*** Opening ENTRIES SUPPLIED ***

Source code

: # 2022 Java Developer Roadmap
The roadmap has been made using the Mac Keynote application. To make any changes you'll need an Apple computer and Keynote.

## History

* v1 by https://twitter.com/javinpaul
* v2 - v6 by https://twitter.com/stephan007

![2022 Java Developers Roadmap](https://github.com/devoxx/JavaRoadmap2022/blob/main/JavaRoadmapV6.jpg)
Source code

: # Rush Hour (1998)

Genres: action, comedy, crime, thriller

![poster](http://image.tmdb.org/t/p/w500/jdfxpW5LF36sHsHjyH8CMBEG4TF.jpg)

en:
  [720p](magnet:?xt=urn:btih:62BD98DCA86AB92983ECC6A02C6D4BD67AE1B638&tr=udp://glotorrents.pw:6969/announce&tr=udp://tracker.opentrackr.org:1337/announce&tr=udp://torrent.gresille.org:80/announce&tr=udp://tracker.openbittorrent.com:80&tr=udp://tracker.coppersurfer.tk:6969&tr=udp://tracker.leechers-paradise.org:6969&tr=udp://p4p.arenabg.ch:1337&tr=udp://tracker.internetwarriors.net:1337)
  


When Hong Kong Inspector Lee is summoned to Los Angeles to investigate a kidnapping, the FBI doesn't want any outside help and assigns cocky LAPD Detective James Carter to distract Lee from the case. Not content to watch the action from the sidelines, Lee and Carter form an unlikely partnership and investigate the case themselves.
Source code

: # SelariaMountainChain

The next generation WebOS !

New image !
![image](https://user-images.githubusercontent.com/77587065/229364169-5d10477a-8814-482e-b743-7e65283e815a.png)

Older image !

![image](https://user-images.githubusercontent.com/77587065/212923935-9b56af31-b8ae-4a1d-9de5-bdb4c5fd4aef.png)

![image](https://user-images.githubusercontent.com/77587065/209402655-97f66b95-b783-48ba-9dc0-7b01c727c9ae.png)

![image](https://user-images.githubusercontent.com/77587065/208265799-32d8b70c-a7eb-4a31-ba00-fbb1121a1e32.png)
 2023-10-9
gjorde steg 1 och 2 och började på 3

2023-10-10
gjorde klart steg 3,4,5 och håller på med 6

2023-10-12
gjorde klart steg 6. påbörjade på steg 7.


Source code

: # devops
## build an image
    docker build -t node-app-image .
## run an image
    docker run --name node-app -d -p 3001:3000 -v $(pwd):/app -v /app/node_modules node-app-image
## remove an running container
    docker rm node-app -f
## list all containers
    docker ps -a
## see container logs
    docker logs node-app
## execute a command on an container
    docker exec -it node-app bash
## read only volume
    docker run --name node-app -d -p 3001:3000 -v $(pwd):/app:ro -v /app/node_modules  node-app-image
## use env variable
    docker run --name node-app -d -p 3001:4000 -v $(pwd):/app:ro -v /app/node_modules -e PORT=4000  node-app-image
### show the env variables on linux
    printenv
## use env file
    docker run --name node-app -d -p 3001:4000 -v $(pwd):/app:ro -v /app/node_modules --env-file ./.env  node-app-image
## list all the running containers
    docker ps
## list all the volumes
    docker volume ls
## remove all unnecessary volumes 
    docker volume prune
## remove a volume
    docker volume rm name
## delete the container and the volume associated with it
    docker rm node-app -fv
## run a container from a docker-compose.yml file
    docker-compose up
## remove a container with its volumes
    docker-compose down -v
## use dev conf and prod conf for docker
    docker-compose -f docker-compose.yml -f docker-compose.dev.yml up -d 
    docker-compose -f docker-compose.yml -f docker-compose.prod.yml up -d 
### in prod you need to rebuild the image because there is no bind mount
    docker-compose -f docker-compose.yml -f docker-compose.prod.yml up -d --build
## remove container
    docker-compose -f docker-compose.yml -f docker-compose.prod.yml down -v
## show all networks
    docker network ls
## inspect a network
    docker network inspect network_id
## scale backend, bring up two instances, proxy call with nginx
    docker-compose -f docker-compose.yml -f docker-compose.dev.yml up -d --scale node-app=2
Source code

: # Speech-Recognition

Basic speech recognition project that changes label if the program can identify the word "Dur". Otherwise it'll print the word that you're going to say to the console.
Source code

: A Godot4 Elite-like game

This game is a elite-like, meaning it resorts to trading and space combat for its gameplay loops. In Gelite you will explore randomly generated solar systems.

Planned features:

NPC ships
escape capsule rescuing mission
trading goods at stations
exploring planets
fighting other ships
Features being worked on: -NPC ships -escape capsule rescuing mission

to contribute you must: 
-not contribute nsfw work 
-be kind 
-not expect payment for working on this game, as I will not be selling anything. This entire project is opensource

*** Closing ENTRIES SUPPLIED ***

WHAT NEEDS TO BE DONE: In the listing above, reproduce the first line and each one after it through the line that contains "v6 by https://twitter.com/stephan007".

WORKED SOLUTION:
Source code

: # 2022 Java Developer Roadmap
The roadmap has been made using the Mac Keynote application. To make any changes you'll need an Apple computer and Keynote.

## History

* v1 by https://twitter.com/javinpaul
* v2 - v6 by https://twitter.com/stephan007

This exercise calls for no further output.